The liver is found inferior to the diaphragm and occupies the majority of the right upper quadrant (RUQ) of the abdomen. It is mostly intraperitoneal, spanning from the fifth intercostal space in the midclavicular line to the right costal margin. The superior posterior aspect of the liver contains a bare area where the diaphragm and inferior vena cava are found. The rest of the liver is covered by visceral peritoneum which meets the diaphragm at the border of the bare area forming the coronary ligament. The inferior liver is closely associated with the gallbladder and right kidney. Another ligament of mention is the Falciform ligament which splits the liver into anatomic left and right along the anterior aspect. The free-form edge of the falciform ligament contains the round ligament of the liver which is the remnant of the embryonic umbilical vein. Anatomically the liver has four lobes: right, left, caudate, and quadrate. The caudate lobe is demarcated medially by the ligamentum venosum, posteriorly by the inferior vena cava and anteriorly by the porta hepatis. The ligamentum venosum is the remnant of the embryonic ductus venosus. The quadrate lobe is anterior to the porta hepatis and lateral to the round ligament of the liver and is closely associated with the gallbladder. However, these anatomic lobes do not correlate to the boundaries of the eight functional sub-divisions of the liver which are divided according to the blood supply.[1][2][3][2]

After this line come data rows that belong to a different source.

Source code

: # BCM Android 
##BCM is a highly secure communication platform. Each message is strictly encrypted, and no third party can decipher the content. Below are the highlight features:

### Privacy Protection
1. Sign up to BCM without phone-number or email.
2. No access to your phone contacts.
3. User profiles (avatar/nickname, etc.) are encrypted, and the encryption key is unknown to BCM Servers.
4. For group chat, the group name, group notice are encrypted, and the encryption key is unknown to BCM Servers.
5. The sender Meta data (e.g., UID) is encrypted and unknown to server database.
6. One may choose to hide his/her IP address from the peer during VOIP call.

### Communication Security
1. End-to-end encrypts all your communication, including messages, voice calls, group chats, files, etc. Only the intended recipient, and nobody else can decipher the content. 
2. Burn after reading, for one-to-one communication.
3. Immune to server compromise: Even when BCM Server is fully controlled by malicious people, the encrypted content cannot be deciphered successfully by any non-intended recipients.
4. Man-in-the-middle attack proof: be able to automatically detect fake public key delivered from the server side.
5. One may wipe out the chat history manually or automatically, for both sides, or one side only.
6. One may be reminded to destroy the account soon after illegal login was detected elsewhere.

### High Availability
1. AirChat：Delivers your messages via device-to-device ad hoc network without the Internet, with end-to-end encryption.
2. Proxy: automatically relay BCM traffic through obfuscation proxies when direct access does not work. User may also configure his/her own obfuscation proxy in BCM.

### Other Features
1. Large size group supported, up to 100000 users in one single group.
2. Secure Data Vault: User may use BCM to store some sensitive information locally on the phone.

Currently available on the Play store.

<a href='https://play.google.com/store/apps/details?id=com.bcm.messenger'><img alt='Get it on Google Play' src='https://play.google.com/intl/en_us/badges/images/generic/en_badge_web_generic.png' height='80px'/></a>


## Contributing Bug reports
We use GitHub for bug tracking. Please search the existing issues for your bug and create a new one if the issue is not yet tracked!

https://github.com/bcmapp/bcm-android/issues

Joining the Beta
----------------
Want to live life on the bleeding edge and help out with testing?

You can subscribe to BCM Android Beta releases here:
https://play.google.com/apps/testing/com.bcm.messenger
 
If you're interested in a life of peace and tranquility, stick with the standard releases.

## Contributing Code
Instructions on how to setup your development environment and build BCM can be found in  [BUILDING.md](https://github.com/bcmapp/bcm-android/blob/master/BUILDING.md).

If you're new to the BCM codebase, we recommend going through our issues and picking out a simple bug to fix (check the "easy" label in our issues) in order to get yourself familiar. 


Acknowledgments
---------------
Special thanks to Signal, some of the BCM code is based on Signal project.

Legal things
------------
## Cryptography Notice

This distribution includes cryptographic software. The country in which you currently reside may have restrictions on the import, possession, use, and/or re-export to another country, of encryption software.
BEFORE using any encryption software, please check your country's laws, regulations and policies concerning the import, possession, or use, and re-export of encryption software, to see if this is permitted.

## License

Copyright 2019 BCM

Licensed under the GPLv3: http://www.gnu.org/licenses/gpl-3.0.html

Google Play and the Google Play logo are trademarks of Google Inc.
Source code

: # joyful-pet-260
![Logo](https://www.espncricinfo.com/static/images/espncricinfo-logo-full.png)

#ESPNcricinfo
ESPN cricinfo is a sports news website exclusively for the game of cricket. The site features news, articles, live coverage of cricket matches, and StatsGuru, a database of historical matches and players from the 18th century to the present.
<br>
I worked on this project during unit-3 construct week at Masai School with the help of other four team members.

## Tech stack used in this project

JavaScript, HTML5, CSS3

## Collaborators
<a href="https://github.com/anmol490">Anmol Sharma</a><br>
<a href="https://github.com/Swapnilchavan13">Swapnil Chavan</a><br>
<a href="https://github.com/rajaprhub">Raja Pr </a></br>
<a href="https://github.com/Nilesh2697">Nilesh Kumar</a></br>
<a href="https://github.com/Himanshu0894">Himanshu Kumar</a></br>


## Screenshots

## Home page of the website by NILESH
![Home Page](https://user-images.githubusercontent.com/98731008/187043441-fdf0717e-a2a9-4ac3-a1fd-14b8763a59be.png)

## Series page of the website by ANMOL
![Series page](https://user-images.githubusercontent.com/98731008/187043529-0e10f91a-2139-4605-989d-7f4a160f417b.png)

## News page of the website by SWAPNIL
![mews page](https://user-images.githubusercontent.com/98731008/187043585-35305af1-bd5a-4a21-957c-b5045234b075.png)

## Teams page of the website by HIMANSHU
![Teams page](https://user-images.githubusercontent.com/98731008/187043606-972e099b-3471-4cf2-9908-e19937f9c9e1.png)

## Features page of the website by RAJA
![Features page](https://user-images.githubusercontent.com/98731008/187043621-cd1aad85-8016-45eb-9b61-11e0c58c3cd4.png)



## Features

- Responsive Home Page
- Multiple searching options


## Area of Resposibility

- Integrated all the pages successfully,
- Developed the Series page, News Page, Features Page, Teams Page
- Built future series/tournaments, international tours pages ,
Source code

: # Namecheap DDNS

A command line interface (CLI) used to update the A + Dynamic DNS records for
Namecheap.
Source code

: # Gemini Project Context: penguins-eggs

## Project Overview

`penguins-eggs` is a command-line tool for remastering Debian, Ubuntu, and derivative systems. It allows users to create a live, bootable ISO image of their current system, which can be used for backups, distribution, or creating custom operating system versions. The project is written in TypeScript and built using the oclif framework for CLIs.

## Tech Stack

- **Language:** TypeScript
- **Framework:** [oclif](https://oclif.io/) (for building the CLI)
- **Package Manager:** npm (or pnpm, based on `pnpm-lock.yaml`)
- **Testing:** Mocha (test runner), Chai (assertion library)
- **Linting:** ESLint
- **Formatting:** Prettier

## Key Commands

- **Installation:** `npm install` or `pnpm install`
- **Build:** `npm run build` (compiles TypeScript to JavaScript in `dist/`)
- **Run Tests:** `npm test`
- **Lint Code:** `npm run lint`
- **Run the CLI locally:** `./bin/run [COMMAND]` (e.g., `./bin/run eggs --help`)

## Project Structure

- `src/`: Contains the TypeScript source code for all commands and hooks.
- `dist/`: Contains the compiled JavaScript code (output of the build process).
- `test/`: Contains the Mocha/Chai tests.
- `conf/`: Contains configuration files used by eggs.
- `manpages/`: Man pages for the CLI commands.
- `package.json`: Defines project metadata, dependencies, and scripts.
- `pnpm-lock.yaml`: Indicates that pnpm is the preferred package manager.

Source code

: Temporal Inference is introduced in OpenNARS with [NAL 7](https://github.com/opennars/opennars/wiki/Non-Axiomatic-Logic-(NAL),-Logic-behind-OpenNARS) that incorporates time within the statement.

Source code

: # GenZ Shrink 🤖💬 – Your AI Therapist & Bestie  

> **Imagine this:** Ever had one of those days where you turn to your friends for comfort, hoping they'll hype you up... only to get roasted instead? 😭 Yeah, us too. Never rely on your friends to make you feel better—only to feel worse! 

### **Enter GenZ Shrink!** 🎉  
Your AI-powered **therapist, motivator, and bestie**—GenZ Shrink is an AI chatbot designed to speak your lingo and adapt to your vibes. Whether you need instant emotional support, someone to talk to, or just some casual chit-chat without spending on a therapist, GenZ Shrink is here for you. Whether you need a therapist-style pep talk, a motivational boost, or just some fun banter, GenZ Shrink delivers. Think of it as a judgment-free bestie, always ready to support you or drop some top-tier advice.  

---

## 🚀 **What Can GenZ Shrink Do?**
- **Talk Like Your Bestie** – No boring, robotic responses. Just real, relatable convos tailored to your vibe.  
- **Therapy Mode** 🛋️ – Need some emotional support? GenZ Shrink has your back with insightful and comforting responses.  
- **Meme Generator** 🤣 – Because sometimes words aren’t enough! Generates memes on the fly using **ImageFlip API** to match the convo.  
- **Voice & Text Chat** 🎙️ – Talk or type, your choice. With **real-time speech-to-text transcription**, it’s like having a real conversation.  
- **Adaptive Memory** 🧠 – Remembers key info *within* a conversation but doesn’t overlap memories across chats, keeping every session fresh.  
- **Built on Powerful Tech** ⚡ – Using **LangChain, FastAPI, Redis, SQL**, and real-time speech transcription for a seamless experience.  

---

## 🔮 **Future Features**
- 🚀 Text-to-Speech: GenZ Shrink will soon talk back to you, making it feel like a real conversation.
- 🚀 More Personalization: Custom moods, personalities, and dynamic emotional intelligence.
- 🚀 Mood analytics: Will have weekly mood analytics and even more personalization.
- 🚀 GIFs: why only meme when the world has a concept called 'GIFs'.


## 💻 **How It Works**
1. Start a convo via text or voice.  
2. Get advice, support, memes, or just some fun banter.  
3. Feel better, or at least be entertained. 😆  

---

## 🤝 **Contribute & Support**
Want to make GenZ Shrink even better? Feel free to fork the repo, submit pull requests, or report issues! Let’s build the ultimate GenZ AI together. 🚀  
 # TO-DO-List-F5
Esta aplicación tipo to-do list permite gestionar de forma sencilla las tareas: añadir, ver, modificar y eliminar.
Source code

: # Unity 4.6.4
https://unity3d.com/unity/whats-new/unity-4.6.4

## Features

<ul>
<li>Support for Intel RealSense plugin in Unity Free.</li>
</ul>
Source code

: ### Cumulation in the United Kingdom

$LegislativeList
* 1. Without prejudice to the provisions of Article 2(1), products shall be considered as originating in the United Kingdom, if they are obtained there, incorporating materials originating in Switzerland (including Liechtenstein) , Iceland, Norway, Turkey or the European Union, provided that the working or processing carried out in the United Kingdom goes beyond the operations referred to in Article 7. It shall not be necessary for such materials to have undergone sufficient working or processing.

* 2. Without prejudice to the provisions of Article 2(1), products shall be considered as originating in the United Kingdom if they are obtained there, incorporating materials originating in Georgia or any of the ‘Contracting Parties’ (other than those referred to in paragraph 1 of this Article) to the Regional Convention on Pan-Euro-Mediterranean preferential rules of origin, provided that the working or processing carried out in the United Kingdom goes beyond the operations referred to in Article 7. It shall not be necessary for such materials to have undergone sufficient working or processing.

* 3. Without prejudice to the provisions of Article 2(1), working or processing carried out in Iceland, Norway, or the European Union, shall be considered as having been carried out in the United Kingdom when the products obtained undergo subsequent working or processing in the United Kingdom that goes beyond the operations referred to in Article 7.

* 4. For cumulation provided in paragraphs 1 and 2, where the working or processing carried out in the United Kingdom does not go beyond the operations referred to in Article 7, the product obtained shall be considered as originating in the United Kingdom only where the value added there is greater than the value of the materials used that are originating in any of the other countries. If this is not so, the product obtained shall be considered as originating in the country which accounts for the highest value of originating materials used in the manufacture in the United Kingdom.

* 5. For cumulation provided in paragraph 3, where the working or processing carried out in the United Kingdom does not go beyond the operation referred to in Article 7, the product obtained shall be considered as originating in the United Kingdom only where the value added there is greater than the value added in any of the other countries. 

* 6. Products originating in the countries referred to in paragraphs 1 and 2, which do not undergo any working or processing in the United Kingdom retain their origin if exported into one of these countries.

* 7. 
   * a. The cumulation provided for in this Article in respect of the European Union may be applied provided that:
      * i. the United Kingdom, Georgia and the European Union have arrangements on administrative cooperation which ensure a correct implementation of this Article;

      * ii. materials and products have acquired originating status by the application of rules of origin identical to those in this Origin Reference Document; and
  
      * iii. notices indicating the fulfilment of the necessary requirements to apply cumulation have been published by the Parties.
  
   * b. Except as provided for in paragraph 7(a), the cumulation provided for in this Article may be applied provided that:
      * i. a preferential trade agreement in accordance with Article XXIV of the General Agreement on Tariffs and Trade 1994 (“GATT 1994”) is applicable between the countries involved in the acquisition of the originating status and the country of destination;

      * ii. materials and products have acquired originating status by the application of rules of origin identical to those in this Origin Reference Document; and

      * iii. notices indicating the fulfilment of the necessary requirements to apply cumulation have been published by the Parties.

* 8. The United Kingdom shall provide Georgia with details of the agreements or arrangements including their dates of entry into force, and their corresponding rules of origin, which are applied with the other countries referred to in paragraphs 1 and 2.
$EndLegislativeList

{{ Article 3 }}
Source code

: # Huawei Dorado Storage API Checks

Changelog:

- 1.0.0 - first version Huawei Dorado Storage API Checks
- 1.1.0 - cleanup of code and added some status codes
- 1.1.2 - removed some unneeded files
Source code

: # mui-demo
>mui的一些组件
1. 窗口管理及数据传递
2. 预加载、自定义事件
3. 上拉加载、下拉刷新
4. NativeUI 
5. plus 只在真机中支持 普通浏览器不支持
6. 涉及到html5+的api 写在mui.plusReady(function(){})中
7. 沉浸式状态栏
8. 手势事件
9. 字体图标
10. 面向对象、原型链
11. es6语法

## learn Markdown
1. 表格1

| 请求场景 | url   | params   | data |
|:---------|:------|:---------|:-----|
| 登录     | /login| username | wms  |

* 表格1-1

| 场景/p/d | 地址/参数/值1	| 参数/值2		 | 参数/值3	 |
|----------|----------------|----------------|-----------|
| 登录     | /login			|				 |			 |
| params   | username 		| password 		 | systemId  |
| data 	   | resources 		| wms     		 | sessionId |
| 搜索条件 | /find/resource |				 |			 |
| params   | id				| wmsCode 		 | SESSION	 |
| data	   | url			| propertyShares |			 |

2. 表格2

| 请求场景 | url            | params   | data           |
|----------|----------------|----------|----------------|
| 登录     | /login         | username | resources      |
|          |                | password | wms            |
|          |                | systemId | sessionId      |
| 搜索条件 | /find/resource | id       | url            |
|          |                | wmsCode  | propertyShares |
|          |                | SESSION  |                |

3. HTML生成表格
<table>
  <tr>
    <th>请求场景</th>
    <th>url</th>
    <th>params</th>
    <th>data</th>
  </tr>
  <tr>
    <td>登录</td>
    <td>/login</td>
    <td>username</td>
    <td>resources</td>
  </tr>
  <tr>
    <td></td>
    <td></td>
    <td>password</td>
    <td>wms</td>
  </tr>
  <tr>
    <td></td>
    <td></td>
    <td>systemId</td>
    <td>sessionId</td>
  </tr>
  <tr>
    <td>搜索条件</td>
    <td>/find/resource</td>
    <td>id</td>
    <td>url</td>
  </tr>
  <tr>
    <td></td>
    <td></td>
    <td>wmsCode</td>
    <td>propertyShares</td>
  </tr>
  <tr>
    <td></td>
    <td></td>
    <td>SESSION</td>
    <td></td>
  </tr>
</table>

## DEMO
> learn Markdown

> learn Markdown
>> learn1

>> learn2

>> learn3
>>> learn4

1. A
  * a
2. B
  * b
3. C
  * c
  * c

The functional unit of the liver is the lobule. Liver lobules are collections of hepatocytes in a hexagonal shape with the center being a central vein. Within the lobules, the hepatocytes are arranged in cords, and in between the cords is a vascular space with a thin fenestrated endothelium and a discontinuous membrane called a sinusoid. These sinusoids contain Kupffer cells which are the resident macrophage of the liver and stellate cells which are hepatic lipocytes. At the vertices of the hexagon are a triad of a bile duct branch, a portal vein branch, and a hepatic artery branch referred to as a portal triad. Blood flows from the portal vein branch and hepatic artery branch across the lobule and finally into the central vein which is a branch of the hepatic vein. An alternative organization of hepatocytes places the line between 2 triads at the center of a rhomboid with the ends being central veins. This arrangement is called the portal acinus and is helpful in describing the functional zones of the liver. Zone 1 hepatocytes immediately surround the portal tracts and primarily are involved in oxidative energy metabolism. Zone 3 hepatocytes immediately surround the central veins and are the primary location for the biotransformation of drugs. Zone 2 hepatocytes lie in between zone 1 and 3 and have mixed functionality.

The liver protects the body from toxic substances absorbed from the gastrointestinal (GI) tract by processing and metabolism within the lobule. Phase-I reactions are catabolized by the cytochrome P-450 enzyme system while phase-II reactions conjugate substances with substrates such as glucuronide, glutathione, sulfate, among others.

Structure and Function

Anatomically the liver has four lobes: right, left, caudate, and quadrate. The quadrate lobe is located on the inferior surface of the right lobe. The caudate lobe is located between the left and right lobes in an anterior and superior location.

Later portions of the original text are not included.